Please read the records below and return each line holding the string "documentclass".

BEGIN RECORD EXTRACTS

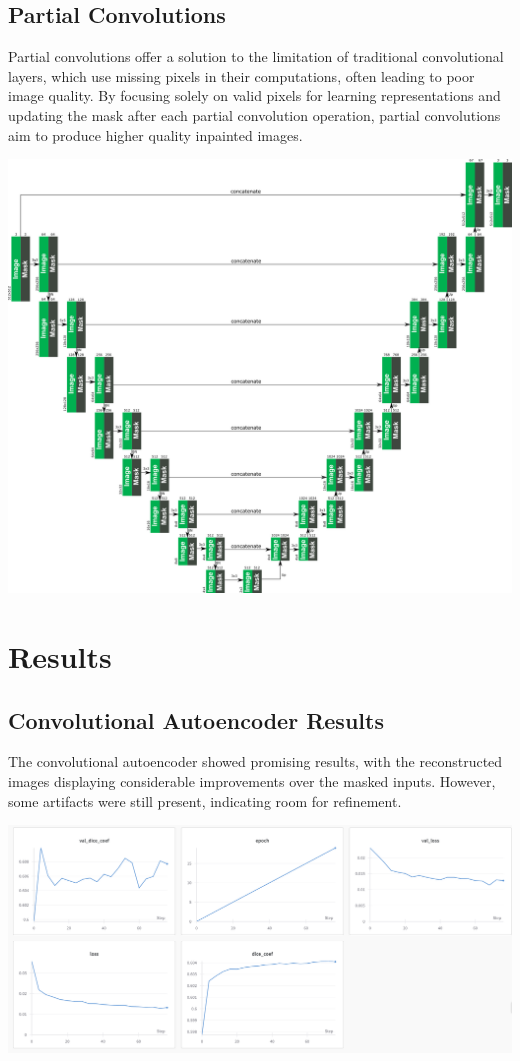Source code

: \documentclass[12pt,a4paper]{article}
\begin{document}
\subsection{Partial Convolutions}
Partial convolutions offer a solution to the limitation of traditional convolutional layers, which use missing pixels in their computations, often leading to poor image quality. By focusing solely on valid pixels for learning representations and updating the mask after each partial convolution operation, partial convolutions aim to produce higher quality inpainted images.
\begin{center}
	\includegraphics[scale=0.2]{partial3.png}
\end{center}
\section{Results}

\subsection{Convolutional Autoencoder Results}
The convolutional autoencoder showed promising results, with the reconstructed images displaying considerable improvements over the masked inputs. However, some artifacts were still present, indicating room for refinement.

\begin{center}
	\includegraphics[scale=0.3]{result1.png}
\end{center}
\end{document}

END RECORD EXTRACTS
BEGIN RECORD EXTRACTS

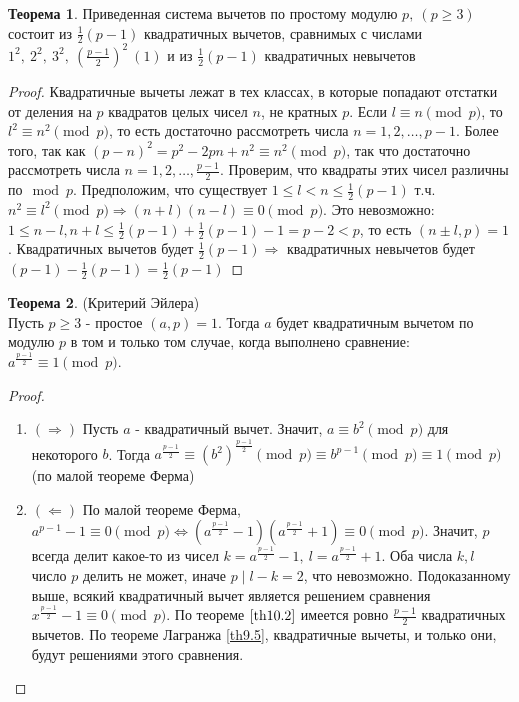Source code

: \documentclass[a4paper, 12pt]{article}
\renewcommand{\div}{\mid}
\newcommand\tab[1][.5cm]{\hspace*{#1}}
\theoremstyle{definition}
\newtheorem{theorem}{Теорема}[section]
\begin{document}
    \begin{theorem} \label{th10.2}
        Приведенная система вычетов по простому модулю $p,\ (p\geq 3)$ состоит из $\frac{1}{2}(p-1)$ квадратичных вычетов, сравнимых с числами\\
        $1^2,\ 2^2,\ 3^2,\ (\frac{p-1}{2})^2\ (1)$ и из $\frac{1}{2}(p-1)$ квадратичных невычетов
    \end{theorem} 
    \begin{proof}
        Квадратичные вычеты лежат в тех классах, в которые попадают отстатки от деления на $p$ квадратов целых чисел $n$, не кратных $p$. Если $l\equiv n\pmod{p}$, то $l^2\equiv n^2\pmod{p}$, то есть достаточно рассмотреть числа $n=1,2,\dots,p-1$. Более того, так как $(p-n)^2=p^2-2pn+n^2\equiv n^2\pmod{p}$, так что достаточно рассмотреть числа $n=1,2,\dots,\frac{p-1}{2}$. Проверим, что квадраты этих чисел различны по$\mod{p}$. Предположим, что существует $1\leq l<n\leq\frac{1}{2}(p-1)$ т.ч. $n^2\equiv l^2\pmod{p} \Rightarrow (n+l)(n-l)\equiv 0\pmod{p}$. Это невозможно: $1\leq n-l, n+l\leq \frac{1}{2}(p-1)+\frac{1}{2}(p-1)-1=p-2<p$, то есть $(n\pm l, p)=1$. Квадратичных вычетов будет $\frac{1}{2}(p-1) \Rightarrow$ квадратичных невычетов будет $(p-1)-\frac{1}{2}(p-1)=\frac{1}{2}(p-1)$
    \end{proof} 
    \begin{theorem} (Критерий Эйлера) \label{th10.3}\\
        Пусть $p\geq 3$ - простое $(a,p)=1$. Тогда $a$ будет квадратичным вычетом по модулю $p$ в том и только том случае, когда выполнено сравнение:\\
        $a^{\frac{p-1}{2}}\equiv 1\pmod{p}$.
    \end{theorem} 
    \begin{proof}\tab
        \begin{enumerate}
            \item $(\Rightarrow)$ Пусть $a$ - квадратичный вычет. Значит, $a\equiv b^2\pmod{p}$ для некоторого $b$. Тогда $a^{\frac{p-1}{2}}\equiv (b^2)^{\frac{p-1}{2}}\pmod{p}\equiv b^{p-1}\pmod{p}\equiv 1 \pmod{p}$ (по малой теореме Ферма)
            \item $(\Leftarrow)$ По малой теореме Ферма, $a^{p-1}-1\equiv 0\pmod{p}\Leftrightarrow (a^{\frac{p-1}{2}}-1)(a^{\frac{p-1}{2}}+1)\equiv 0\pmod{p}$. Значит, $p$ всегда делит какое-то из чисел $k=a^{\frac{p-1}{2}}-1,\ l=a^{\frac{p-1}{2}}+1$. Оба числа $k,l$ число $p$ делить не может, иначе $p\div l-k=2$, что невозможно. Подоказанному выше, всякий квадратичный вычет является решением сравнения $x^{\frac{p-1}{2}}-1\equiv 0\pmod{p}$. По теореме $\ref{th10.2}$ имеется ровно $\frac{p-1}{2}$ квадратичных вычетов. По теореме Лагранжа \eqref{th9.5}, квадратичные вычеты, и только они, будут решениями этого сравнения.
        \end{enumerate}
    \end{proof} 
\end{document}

END RECORD EXTRACTS
BEGIN RECORD EXTRACTS

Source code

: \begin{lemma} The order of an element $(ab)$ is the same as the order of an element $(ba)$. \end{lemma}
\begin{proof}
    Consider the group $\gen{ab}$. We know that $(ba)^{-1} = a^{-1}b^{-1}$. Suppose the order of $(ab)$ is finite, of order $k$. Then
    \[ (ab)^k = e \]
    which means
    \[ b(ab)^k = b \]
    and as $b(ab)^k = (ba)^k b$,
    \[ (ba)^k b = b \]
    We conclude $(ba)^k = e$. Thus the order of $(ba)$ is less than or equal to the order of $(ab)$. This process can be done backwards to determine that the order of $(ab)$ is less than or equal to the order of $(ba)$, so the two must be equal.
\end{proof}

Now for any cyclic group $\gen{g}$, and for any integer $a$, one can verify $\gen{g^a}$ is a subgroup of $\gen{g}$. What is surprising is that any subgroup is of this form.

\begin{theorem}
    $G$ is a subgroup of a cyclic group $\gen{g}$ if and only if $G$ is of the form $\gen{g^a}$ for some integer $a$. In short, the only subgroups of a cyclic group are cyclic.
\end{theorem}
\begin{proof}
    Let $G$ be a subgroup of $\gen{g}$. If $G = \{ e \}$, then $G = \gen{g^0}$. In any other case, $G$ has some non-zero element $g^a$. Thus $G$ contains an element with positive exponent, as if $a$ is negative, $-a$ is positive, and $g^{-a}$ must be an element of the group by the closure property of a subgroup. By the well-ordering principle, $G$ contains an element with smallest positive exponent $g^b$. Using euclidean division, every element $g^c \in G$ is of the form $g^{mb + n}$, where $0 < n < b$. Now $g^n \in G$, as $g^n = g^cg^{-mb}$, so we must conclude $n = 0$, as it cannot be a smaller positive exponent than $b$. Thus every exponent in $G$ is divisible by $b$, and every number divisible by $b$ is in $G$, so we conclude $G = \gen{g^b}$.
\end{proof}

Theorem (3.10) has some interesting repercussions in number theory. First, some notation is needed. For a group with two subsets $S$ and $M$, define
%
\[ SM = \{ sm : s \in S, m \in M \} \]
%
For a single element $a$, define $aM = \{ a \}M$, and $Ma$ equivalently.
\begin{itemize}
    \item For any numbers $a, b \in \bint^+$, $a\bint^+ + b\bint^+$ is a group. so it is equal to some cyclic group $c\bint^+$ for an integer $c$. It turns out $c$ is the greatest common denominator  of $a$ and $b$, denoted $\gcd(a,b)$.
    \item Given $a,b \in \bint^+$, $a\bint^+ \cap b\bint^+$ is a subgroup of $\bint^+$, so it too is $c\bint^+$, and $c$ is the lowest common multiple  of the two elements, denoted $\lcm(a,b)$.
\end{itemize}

END RECORD EXTRACTS

## ANSWER SPACE
: \documentclass[12pt,a4paper]{article}
: \documentclass[a4paper, 12pt]{article}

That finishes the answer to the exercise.